Before writing this post, my original aim was to find a roboust MIP
solver that can be used through Matlab on the Win32 platform. However, I
found several interfaces to the popular CPLEX (such as Claude Tadonki's solution) but these solutions have not been updated for several years. Fortunately, I hit on Nicolo' Giorgetti's glpkmex project that is more active and there is no restriction on the problem size in glpk comparing to CPLEX.
In the following, I write down my experiences and a workaround of the integration of Matlab and glpkmex including GLPK.
GLPK
The GLPK (GNU Linear Programming Kit)
package is intended for solving large-scale linear programming (LP),
mixed integer programming (MIP), and other related problems. It is a set
of routines written in ANSI C and organized in the form of a callable
library.
GLPK supports the GNU MathProg modeling language, which is a subset of the AMPL language.
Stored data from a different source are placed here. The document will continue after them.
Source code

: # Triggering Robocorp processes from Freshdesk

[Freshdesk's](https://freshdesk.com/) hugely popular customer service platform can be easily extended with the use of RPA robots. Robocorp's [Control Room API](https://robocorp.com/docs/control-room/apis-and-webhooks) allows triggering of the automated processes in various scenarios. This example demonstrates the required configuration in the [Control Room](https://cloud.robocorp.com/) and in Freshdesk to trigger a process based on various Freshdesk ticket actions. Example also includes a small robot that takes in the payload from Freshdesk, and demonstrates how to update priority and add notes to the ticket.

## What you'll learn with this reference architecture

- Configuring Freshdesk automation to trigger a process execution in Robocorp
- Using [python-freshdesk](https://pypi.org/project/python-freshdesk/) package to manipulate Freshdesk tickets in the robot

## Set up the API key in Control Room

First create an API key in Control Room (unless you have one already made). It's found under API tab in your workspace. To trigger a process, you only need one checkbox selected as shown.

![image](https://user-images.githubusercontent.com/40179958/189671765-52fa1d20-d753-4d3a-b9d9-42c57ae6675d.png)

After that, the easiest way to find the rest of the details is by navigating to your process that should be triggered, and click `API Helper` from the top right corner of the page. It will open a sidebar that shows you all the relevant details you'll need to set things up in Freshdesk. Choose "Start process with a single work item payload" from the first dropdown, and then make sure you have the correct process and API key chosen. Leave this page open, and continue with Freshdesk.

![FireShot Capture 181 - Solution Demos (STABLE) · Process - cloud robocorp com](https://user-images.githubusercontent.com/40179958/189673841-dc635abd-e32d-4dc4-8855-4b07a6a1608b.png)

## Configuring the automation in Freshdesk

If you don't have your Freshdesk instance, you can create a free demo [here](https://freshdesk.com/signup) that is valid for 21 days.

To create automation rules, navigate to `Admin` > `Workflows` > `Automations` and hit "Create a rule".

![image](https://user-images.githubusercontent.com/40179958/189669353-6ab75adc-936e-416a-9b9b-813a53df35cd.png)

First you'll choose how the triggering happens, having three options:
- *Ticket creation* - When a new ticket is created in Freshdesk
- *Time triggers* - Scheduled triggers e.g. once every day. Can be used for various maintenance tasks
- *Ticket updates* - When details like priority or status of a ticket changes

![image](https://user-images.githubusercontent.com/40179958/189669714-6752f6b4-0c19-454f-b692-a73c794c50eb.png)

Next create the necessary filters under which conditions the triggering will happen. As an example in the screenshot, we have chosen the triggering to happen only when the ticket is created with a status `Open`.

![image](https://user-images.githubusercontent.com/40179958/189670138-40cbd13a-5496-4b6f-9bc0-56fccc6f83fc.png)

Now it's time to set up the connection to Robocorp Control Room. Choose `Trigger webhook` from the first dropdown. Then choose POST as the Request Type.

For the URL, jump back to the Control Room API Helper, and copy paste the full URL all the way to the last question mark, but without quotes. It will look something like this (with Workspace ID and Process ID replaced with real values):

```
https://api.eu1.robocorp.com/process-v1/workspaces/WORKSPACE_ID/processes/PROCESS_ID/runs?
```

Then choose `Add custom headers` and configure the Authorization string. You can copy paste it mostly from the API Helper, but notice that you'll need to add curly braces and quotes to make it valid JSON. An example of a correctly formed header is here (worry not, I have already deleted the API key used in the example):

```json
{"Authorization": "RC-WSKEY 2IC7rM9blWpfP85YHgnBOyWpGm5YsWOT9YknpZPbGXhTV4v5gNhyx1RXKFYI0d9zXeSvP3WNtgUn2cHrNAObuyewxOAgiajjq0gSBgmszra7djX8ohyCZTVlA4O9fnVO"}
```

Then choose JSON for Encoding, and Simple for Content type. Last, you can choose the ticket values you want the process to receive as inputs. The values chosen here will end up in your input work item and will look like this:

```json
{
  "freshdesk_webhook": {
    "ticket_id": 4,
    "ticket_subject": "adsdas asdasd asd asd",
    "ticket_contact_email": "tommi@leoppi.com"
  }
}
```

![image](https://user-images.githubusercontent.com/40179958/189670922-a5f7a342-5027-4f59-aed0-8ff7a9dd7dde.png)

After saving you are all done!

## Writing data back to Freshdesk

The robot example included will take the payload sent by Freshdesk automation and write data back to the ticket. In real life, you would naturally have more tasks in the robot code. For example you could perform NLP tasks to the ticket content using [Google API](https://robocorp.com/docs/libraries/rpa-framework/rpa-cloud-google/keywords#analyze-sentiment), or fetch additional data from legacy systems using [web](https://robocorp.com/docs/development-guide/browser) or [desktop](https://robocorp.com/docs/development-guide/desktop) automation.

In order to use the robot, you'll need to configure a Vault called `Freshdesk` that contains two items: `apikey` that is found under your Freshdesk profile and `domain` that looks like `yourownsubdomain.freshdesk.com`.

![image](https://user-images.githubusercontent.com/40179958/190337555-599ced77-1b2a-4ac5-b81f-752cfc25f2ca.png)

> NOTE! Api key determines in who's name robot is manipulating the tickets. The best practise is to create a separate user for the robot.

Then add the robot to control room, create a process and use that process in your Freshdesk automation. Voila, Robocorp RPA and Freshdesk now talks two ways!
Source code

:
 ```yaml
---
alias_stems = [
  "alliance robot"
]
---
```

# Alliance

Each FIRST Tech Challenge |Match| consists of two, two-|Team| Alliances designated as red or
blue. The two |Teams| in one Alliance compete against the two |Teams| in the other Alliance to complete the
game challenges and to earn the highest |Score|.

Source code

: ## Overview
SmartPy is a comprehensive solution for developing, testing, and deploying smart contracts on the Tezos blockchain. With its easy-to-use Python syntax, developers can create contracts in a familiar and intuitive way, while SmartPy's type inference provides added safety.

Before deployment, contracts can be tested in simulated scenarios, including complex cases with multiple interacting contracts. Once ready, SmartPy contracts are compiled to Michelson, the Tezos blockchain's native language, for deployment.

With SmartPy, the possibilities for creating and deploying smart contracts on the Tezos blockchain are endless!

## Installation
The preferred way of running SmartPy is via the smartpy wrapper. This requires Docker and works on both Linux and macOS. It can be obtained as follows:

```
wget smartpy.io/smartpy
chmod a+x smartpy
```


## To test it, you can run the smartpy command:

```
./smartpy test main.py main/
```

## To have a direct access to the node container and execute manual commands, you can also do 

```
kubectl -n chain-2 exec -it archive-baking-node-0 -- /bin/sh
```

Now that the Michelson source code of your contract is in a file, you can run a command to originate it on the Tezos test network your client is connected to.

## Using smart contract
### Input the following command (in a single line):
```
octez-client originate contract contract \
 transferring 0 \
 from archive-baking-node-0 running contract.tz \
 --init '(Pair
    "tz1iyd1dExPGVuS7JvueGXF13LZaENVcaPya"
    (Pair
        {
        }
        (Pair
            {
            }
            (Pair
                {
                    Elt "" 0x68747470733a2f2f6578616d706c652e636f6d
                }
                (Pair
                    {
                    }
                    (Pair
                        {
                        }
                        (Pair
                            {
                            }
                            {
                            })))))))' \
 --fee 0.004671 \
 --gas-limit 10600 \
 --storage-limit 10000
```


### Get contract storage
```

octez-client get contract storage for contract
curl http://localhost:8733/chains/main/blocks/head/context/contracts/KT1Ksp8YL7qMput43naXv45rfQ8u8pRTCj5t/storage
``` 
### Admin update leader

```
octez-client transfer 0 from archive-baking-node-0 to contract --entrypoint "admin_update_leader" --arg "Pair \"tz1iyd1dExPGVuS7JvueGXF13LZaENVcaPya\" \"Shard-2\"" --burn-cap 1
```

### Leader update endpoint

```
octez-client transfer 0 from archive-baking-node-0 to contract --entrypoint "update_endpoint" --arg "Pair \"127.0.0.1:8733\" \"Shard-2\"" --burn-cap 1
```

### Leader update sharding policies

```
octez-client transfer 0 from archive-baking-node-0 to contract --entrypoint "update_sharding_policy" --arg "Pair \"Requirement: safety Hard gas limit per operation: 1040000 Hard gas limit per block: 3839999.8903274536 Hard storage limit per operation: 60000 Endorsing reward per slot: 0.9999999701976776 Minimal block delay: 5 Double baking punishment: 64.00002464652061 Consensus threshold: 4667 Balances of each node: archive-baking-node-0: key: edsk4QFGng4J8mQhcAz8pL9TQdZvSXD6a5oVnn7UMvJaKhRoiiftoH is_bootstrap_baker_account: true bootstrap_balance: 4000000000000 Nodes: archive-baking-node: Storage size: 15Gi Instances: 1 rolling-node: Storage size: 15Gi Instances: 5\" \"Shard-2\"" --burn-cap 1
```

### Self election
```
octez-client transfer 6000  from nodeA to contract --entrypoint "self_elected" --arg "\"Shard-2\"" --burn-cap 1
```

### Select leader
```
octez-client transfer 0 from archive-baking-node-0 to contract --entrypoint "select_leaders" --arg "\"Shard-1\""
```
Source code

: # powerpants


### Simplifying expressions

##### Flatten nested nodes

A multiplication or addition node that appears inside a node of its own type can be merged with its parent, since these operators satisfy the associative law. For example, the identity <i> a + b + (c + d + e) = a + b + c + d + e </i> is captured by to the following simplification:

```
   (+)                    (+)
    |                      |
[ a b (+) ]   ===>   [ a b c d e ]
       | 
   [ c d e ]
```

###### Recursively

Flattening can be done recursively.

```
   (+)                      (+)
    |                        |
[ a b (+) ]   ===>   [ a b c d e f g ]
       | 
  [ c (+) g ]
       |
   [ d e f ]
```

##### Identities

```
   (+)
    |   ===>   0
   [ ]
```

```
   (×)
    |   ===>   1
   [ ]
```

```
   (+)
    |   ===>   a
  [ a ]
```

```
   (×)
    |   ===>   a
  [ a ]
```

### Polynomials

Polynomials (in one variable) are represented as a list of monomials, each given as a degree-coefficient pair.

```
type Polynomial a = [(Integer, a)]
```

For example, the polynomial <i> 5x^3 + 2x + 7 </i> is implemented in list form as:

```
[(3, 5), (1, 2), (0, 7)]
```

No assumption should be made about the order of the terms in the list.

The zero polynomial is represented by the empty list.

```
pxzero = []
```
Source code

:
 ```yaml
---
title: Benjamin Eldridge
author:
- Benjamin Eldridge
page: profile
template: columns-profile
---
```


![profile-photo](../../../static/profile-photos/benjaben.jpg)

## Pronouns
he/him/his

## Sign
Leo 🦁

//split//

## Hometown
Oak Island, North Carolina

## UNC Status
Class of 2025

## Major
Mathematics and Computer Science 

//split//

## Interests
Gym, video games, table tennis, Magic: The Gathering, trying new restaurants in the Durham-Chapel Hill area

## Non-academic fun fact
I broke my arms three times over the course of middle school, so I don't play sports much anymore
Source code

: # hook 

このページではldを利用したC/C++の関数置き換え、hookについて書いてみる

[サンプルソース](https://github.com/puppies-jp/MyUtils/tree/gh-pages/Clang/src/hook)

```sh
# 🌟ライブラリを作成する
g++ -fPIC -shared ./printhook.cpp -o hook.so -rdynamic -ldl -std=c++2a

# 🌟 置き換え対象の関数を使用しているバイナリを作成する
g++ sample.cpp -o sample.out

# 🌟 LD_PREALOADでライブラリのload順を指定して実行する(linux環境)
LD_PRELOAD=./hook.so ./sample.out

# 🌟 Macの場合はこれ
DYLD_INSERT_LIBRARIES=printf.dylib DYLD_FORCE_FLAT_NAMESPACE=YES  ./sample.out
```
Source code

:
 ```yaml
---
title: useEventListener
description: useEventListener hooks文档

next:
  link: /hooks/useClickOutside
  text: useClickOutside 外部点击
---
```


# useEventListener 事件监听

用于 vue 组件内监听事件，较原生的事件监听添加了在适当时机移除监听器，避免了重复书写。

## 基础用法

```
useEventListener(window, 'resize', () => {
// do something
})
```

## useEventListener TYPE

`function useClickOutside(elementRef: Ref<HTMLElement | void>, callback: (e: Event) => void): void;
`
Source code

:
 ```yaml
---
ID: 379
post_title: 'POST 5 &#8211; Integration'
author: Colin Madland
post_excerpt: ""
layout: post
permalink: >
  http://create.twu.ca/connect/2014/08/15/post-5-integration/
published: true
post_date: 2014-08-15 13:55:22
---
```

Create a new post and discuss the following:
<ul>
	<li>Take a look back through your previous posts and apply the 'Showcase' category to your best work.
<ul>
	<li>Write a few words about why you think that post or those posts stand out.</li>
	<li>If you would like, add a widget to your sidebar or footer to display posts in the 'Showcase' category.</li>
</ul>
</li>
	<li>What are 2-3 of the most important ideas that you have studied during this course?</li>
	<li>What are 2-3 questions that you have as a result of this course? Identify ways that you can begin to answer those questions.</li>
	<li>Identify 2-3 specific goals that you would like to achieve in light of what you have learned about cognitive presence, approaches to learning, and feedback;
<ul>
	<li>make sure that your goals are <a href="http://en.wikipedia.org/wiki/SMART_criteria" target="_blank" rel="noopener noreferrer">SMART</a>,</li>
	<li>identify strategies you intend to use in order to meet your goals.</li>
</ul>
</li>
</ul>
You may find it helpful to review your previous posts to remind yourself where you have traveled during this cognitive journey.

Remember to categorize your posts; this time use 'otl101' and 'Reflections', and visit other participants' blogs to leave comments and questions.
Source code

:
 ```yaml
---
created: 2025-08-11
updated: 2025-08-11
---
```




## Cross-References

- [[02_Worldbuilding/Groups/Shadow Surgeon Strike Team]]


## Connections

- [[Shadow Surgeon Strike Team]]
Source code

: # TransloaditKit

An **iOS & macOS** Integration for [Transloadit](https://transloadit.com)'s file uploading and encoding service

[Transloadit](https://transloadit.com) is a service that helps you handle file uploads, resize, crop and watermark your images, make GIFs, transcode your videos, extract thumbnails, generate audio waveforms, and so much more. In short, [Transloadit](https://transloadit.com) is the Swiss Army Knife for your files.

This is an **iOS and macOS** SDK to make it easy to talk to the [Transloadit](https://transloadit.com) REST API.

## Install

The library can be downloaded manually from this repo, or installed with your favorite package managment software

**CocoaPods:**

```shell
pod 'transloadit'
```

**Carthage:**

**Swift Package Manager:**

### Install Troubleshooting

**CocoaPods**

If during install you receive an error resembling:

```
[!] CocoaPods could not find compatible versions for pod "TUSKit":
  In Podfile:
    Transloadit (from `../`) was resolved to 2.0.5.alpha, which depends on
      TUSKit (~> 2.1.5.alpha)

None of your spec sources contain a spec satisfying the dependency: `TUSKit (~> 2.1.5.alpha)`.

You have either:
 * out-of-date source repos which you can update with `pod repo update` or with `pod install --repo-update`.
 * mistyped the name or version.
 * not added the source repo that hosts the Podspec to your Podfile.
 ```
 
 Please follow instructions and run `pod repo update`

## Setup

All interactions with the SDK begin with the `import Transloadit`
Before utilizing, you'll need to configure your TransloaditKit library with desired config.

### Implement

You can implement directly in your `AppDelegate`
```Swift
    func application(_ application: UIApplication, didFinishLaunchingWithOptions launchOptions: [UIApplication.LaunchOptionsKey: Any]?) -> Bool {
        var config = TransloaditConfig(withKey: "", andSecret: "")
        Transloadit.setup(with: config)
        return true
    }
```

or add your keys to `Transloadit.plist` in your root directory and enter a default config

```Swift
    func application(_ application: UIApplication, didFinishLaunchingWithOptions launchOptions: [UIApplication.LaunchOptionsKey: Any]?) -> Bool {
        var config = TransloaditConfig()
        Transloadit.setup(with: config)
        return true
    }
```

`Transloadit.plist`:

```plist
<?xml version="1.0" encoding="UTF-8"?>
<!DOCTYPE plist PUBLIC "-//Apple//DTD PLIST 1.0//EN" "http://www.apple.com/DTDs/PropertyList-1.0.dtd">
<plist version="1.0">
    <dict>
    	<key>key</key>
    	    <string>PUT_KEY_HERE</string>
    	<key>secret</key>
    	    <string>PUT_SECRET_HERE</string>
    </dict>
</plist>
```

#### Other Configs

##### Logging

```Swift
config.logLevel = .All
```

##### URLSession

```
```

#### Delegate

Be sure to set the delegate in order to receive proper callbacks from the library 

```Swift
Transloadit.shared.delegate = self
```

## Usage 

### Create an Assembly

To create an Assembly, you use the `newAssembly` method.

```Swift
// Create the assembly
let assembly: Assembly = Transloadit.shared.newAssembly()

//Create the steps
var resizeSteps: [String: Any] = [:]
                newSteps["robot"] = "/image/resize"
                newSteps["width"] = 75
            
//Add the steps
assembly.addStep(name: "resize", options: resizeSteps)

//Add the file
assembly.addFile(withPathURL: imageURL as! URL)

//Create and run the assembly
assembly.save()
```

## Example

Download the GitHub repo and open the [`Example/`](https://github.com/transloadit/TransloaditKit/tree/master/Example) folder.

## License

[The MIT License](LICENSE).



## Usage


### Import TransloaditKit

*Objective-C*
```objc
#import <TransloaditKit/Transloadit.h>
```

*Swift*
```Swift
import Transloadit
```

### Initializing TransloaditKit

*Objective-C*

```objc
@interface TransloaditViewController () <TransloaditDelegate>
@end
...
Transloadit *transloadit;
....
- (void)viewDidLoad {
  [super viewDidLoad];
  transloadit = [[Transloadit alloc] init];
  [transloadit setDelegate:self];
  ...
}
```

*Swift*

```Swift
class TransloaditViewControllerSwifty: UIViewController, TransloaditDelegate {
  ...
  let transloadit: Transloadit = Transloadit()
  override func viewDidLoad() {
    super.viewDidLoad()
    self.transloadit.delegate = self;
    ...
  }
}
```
The GLPK package includes the following main components:
- primal and dual simplex methods
- primal-dual interior-point method
- branch-and-cut method
- translator for GNU MathProg
- application program interface (API)
- stand-alone LP/MIP solver
glpkmex
- to use GLPK through a simple matlab command, namely glpk
- to solve LP/MILP problems by defining all data and parameters in the Matlab workspace
- to save the original model on a file specified by the user with one of the formats supported by GLPK: CPLEX LP, fixed MPS, free MPS, plain text (see GLPK's reference manual for further details
Integration
Installation GLPK on Win32
After
downloading the GLPK, one can compile-it with batches within the
'glpk-4.xx\w32' directory. If 'Optimal solution found' message appears
in command line, then everything is OK.
If any problem occures, a very good instruction is available how to compile the source source on Win32.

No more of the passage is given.